_Aim of the exercise_:
Go through the records and report each line holding the string "fetched".

***

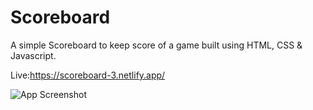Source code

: # Scoreboard

A simple Scoreboard to keep score of a game built using HTML, CSS & Javascript.

Live:https://scoreboard-3.netlify.app/

![App Screenshot](images/Scoreboard.png)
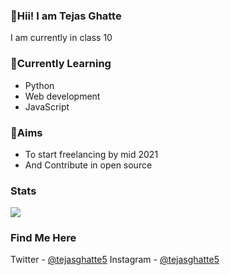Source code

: ### 👋Hii! I am Tejas Ghatte
I am currently in class 10

### 📙Currently Learning
- Python
- Web development
- JavaScript

### 🎯Aims
- To start freelancing by mid 2021
- And Contribute in open source

### Stats
<img src="https://github-readme-stats.vercel.app/api?username=TejasGhatte&&show_icons=true&title_color=ffffff&icon_color=bb2acf&text_color=daf7dc&bg_color=151515">

### Find Me Here
Twitter - [@tejasghatte5](https://twitter.com/tejasghatte5)
Instagram - [@tejasghatte5](https://www.instagram.com/tejasghatte5/)
<!--
**TejasGhatte/TejasGhatte** is a ✨ _special_ ✨ repository because its `README.md` (this file) appears on your GitHub profile.

Here are some ideas to get you started:

- 🔭 I’m currently working on ...
- 🌱 I’m currently learning ...
- 👯 I’m looking to collaborate on ...
- 🤔 I’m looking for help with ...
- 💬 Ask me about ...
- 📫 How to reach me: ...
- 😄 Pronouns: ...
- ⚡ Fun fact: ...
-->
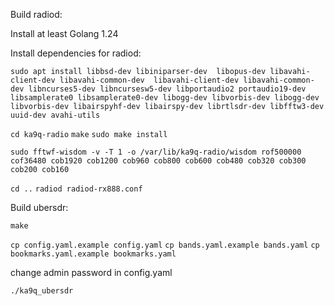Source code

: Build radiod:

Install at least Golang 1.24

Install dependencies for radiod:

`sudo apt install libbsd-dev libiniparser-dev  libopus-dev libavahi-client-dev libavahi-common-dev  libavahi-client-dev libavahi-common-dev libncurses5-dev libncursesw5-dev libportaudio2 portaudio19-dev libsamplerate0 libsamplerate0-dev libogg-dev libvorbis-dev libogg-dev libvorbis-dev libairspyhf-dev libairspy-dev librtlsdr-dev libfftw3-dev uuid-dev avahi-utils`

`cd ka9q-radio`
`make`
`sudo make install`

`sudo fftwf-wisdom -v -T 1 -o /var/lib/ka9q-radio/wisdom rof500000 cof36480 cob1920 cob1200 cob960 cob800 cob600 cob480 cob320 cob300 cob200 cob160`

`cd ..`
`radiod radiod-rx888.conf`

Build ubersdr:

`make` 

`cp config.yaml.example config.yaml`
`cp bands.yaml.example bands.yaml`
`cp bookmarks.yaml.example bookmarks.yaml`

change admin password in config.yaml

`./ka9q_ubersdr`
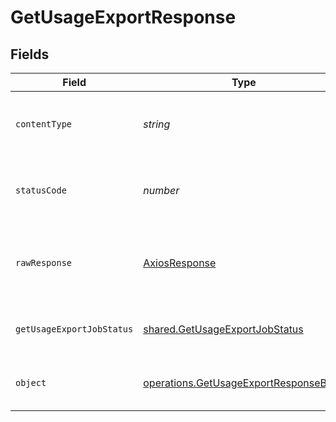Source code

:# GetUsageExportResponse


## Fields

| Field                                                                                                 | Type                                                                                                  | Required                                                                                              | Description                                                                                           |
| ----------------------------------------------------------------------------------------------------- | ----------------------------------------------------------------------------------------------------- | ----------------------------------------------------------------------------------------------------- | ----------------------------------------------------------------------------------------------------- |
| `contentType`                                                                                         | *string*                                                                                              | :heavy_check_mark:                                                                                    | HTTP response content type for this operation                                                         |
| `statusCode`                                                                                          | *number*                                                                                              | :heavy_check_mark:                                                                                    | HTTP response status code for this operation                                                          |
| `rawResponse`                                                                                         | [AxiosResponse](https://axios-http.com/docs/res_schema)                                               | :heavy_check_mark:                                                                                    | Raw HTTP response; suitable for custom response parsing                                               |
| `getUsageExportJobStatus`                                                                             | [shared.GetUsageExportJobStatus](../../../sdk/models/shared/getusageexportjobstatus.md)               | :heavy_minus_sign:                                                                                    | Usage export fetched successfully                                                                     |
| `object`                                                                                              | [operations.GetUsageExportResponseBody](../../../sdk/models/operations/getusageexportresponsebody.md) | :heavy_minus_sign:                                                                                    | Unexpected request body provided.                                                                     |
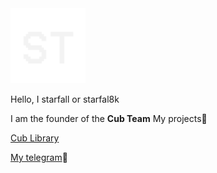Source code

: <img src="20240101_211215.gif" width="120" height="120">

Hello, I starfall or starfal8k

I am the founder of the **Cub Team**
My projects🌟
<p><a href="">Cub Library</a></p>


<p><a href="https://t.me/CubTeam">My telegram</a>🤩</p>
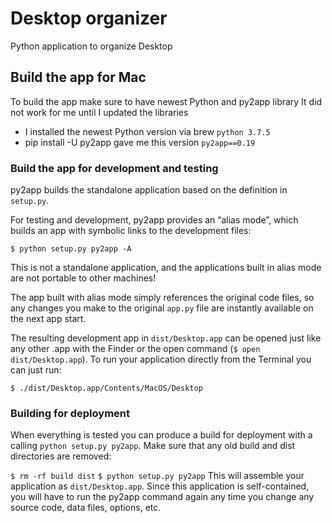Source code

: # Desktop organizer
Python application to organize Desktop

## Build the app for Mac
To build the app make sure to have newest Python and py2app library
It did not work for me until I updated the libraries
- I installed the newest Python version via brew `python 3.7.5`
- pip install -U py2app gave me this version `py2app==0.19`

### Build the app for development and testing
py2app builds the standalone application based on the definition in `setup.py`.

For testing and development, py2app provides an “alias mode”, which builds an app with symbolic links to the development files:

`$ python setup.py py2app -A`

This is not a standalone application, and the applications built in alias mode are not portable to other machines!

The app built with alias mode simply references the original code files, so any changes you make to the original `app.py` file are instantly available on the next app start.

The resulting development app in `dist/Desktop.app` can be opened just like any other .app with the Finder or the open command (`$ open dist/Desktop.app`). To run your application directly from the Terminal you can just run:

`$ ./dist/Desktop.app/Contents/MacOS/Desktop`

### Building for deployment
When everything is tested you can produce a build for deployment with a calling `python setup.py py2app`. Make sure that any old build and dist directories are removed:

`$ rm -rf build dist`
`$ python setup.py py2app`
This will assemble your application as `dist/Desktop.app`. Since this application is self-contained, you will have to run the py2app command again any time you change any source code, data files, options, etc.
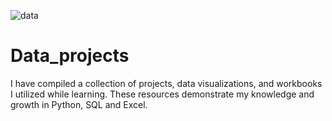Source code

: ![data](https://github.com/Roberta-Ukaga/Data_Projects/assets/109196512/b1b7170f-13d4-41de-8c49-24205e705f05)


# Data_projects
I have compiled a collection of projects, data visualizations, and workbooks I utilized while learning. These resources demonstrate my knowledge and growth in Python, SQL and Excel.
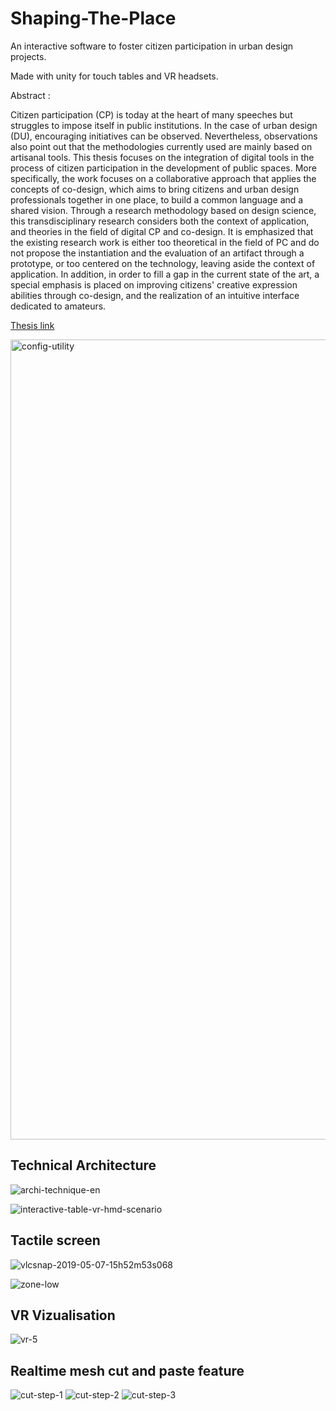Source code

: # Shaping-The-Place
An interactive software to foster citizen participation in urban design projects.

Made with unity for touch tables and VR headsets.

Abstract :

Citizen participation (CP) is today at the heart of many speeches but struggles to impose itself in public institutions. In the case of urban design (DU), encouraging initiatives can be observed. Nevertheless, observations also point out that the methodologies currently used are mainly based on artisanal tools. This thesis focuses on the integration of digital tools in the process of citizen participation in the development of public spaces. More specifically, the work focuses on a collaborative approach that applies the concepts of co-design, which aims to bring citizens and urban design professionals together in one place, to build a common language and a shared vision. Through a research methodology based on design science, this transdisciplinary research considers both the context of application, and theories in the field of digital CP and co-design. It is emphasized that the existing research work is either too theoretical in the field of PC and do not propose the instantiation and the evaluation of an artifact through a prototype, or too centered on the technology, leaving aside the context of application. In addition, in order to fill a gap in the current state of the art, a special emphasis is placed on improving citizens' creative expression abilities through co-design, and the realization of an intuitive interface dedicated to amateurs.

[Thesis link](https://pastel.hal.science/tel-02192083)


<img width="1280" alt="config-utility" src="https://github.com/Biouche/Shaping-The-Place/assets/5521028/5af3c2b1-c1c5-4ae0-acd9-861cae5aa48f">

## Technical Architecture

![archi-technique-en](https://github.com/Biouche/Shaping-The-Place/assets/5521028/1732fbd2-3ba0-41fe-a651-a536467215d4)

![interactive-table-vr-hmd-scenario](https://github.com/Biouche/Shaping-The-Place/assets/5521028/d43e7483-6565-411f-9d26-f5dcdc9c8e21)

## Tactile screen
![vlcsnap-2019-05-07-15h52m53s068](https://github.com/Biouche/Shaping-The-Place/assets/5521028/e64bd293-835f-4de0-9ea4-ca0bf77f987b)

![zone-low](https://github.com/Biouche/Shaping-The-Place/assets/5521028/b0e8d3ba-6f0f-4494-a482-9c62abe10fcf)

## VR Vizualisation

![vr-5](https://github.com/Biouche/Shaping-The-Place/assets/5521028/a93c5e8b-5968-48b7-8800-1c8fed90b8a9)

## Realtime mesh cut and paste feature
![cut-step-1](https://github.com/Biouche/Shaping-The-Place/assets/5521028/9972eee9-5cbb-4270-9792-8a4ef25b7f33)
![cut-step-2](https://github.com/Biouche/Shaping-The-Place/assets/5521028/e09a37d4-96b4-4166-bfb0-5fec5fbe7495)
![cut-step-3](https://github.com/Biouche/Shaping-The-Place/assets/5521028/879defa0-24a0-44a6-8a12-fdb47a1d91b7)

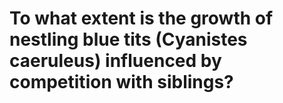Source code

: # To what extent is the growth of nestling blue tits (Cyanistes caeruleus) influenced by competition with siblings?
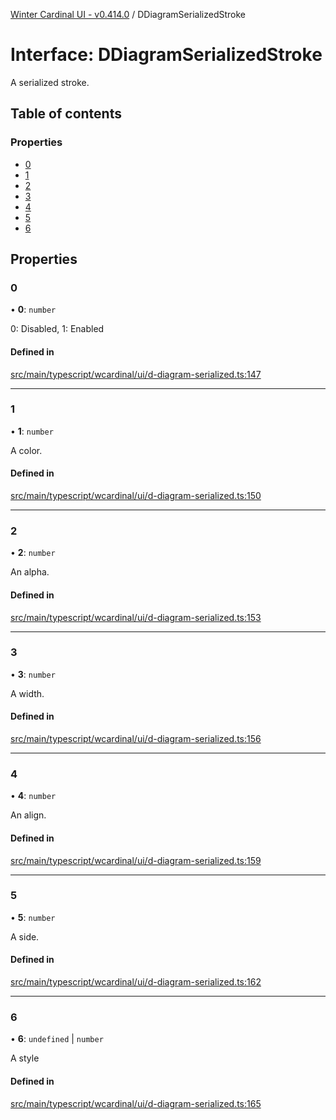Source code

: [Winter Cardinal UI - v0.414.0](../index.md) / DDiagramSerializedStroke

# Interface: DDiagramSerializedStroke

A serialized stroke.

## Table of contents

### Properties

- [0](DDiagramSerializedStroke.md#0)
- [1](DDiagramSerializedStroke.md#1)
- [2](DDiagramSerializedStroke.md#2)
- [3](DDiagramSerializedStroke.md#3)
- [4](DDiagramSerializedStroke.md#4)
- [5](DDiagramSerializedStroke.md#5)
- [6](DDiagramSerializedStroke.md#6)

## Properties

### 0

• **0**: `number`

0: Disabled, 1: Enabled

#### Defined in

[src/main/typescript/wcardinal/ui/d-diagram-serialized.ts:147](https://github.com/winter-cardinal/winter-cardinal-ui/blob/v0.414.0/src/main/typescript/wcardinal/ui/d-diagram-serialized.ts#L147)

___

### 1

• **1**: `number`

A color.

#### Defined in

[src/main/typescript/wcardinal/ui/d-diagram-serialized.ts:150](https://github.com/winter-cardinal/winter-cardinal-ui/blob/v0.414.0/src/main/typescript/wcardinal/ui/d-diagram-serialized.ts#L150)

___

### 2

• **2**: `number`

An alpha.

#### Defined in

[src/main/typescript/wcardinal/ui/d-diagram-serialized.ts:153](https://github.com/winter-cardinal/winter-cardinal-ui/blob/v0.414.0/src/main/typescript/wcardinal/ui/d-diagram-serialized.ts#L153)

___

### 3

• **3**: `number`

A width.

#### Defined in

[src/main/typescript/wcardinal/ui/d-diagram-serialized.ts:156](https://github.com/winter-cardinal/winter-cardinal-ui/blob/v0.414.0/src/main/typescript/wcardinal/ui/d-diagram-serialized.ts#L156)

___

### 4

• **4**: `number`

An align.

#### Defined in

[src/main/typescript/wcardinal/ui/d-diagram-serialized.ts:159](https://github.com/winter-cardinal/winter-cardinal-ui/blob/v0.414.0/src/main/typescript/wcardinal/ui/d-diagram-serialized.ts#L159)

___

### 5

• **5**: `number`

A side.

#### Defined in

[src/main/typescript/wcardinal/ui/d-diagram-serialized.ts:162](https://github.com/winter-cardinal/winter-cardinal-ui/blob/v0.414.0/src/main/typescript/wcardinal/ui/d-diagram-serialized.ts#L162)

___

### 6

• **6**: `undefined` \| `number`

A style

#### Defined in

[src/main/typescript/wcardinal/ui/d-diagram-serialized.ts:165](https://github.com/winter-cardinal/winter-cardinal-ui/blob/v0.414.0/src/main/typescript/wcardinal/ui/d-diagram-serialized.ts#L165)
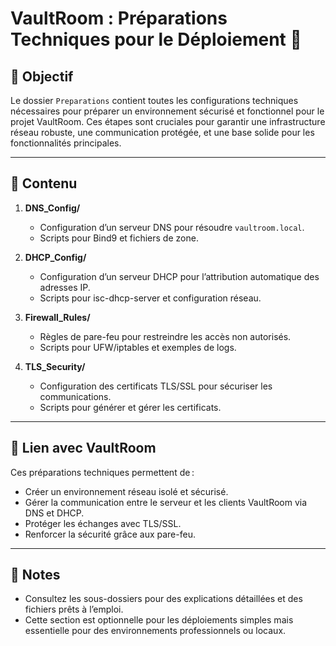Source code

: # VaultRoom : Préparations Techniques pour le Déploiement 🔧  

## 🎯 Objectif  
Le dossier `Preparations` contient toutes les configurations techniques nécessaires pour préparer un environnement sécurisé et fonctionnel pour le projet VaultRoom. Ces étapes sont cruciales pour garantir une infrastructure réseau robuste, une communication protégée, et une base solide pour les fonctionnalités principales.  

---

## 📂 Contenu  

1. **DNS_Config/**  
   - Configuration d’un serveur DNS pour résoudre `vaultroom.local`.  
   - Scripts pour Bind9 et fichiers de zone.  

2. **DHCP_Config/**  
   - Configuration d’un serveur DHCP pour l’attribution automatique des adresses IP.  
   - Scripts pour isc-dhcp-server et configuration réseau.  

3. **Firewall_Rules/**  
   - Règles de pare-feu pour restreindre les accès non autorisés.  
   - Scripts pour UFW/iptables et exemples de logs.  

4. **TLS_Security/**  
   - Configuration des certificats TLS/SSL pour sécuriser les communications.  
   - Scripts pour générer et gérer les certificats.  

---

## 🚀 Lien avec VaultRoom  

Ces préparations techniques permettent de :  
- Créer un environnement réseau isolé et sécurisé.  
- Gérer la communication entre le serveur et les clients VaultRoom via DNS et DHCP.  
- Protéger les échanges avec TLS/SSL.  
- Renforcer la sécurité grâce aux pare-feu.  

---

## 📖 Notes  

- Consultez les sous-dossiers pour des explications détaillées et des fichiers prêts à l’emploi.  
- Cette section est optionnelle pour les déploiements simples mais essentielle pour des environnements professionnels ou locaux.  
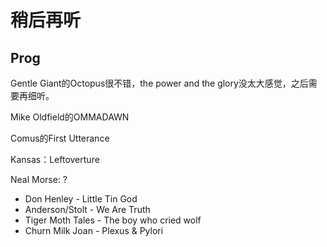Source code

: # 稍后再听

## Prog

Gentle Giant的Octopus很不错，the power and the glory没太大感觉，之后需要再细听。

Mike Oldfield的OMMADAWN

Comus的First Utterance

Kansas：Leftoverture

Neal Morse: ?

- Don Henley - Little Tin God
- Anderson/Stolt - We Are Truth
- Tiger Moth Tales - The boy who cried wolf
- Churn Milk Joan - Plexus & Pylori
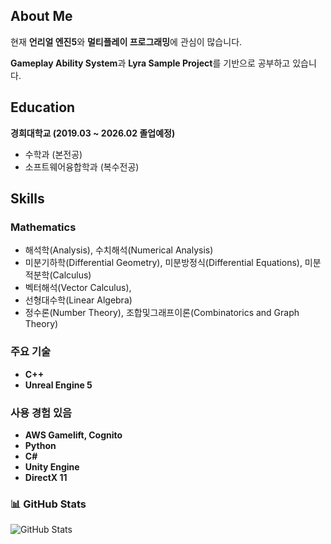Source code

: ## **About Me**

현재 **언리얼 엔진5**와 **멀티플레이 프로그래밍**에 관심이 많습니다. 

**Gameplay Ability System**과 **Lyra Sample Project**를 기반으로 공부하고 있습니다.

## **Education**

**경희대학교 (2019.03 ~ 2026.02 졸업예정)**
- 수학과 (본전공)
- 소프트웨어융합학과 (복수전공)
## **Skills**

### Mathematics

- 해석학(Analysis), 수치해석(Numerical Analysis)
- 미분기하학(Differential Geometry), 미분방정식(Differential Equations), 미분적분학(Calculus)
- 벡터해석(Vector Calculus),
- 선형대수학(Linear Algebra)
- 정수론(Number Theory), 조합및그래프이론(Combinatorics and Graph Theory)
###  **주요 기술**
- **C++**
- **Unreal Engine 5**

### **사용 경험 있음**
- **AWS Gamelift, Cognito**
- **Python**
- **C#**
- **Unity Engine**
- **DirectX 11**
### 📊 **GitHub Stats**
![GitHub Stats](https://github-readme-stats.vercel.app/api?username=Seo-BJ&show_icons=true&theme=radical)

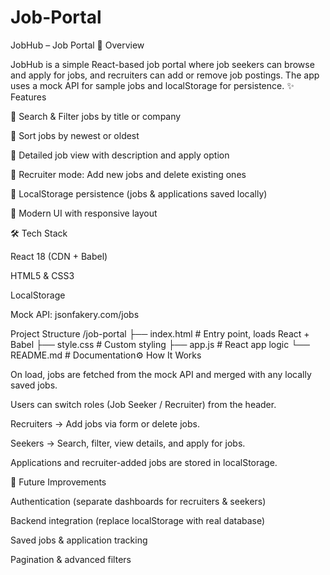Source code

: # Job-Portal
JobHub – Job Portal
📌 Overview

JobHub is a simple React-based job portal where job seekers can browse and apply for jobs, and recruiters can add or remove job postings.
The app uses a mock API for sample jobs and localStorage for persistence.
✨ Features

🔎 Search & Filter jobs by title or company

📅 Sort jobs by newest or oldest

👀 Detailed job view with description and apply option

📝 Recruiter mode: Add new jobs and delete existing ones

💾 LocalStorage persistence (jobs & applications saved locally)

🎨 Modern UI with responsive layout

🛠️ Tech Stack

React 18 (CDN + Babel)

HTML5 & CSS3

LocalStorage

Mock API: jsonfakery.com/jobs

Project Structure
/job-portal
  ├── index.html      # Entry point, loads React + Babel
  ├── style.css       # Custom styling
  ├── app.js          # React app logic
  └── README.md       # Documentation⚙️ How It Works

On load, jobs are fetched from the mock API and merged with any locally saved jobs.

Users can switch roles (Job Seeker / Recruiter) from the header.

Recruiters → Add jobs via form or delete jobs.

Seekers → Search, filter, view details, and apply for jobs.

Applications and recruiter-added jobs are stored in localStorage.

📌 Future Improvements

Authentication (separate dashboards for recruiters & seekers)

Backend integration (replace localStorage with real database)

Saved jobs & application tracking

Pagination & advanced filters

***

_Written solution_:
| `getUsageExportJobStatus`                                                                             | [shared.GetUsageExportJobStatus](../../../sdk/models/shared/getusageexportjobstatus.md)               | :heavy_minus_sign:                                                                                    | Usage export fetched successfully                                                                     |
On load, jobs are fetched from the mock API and merged with any locally saved jobs.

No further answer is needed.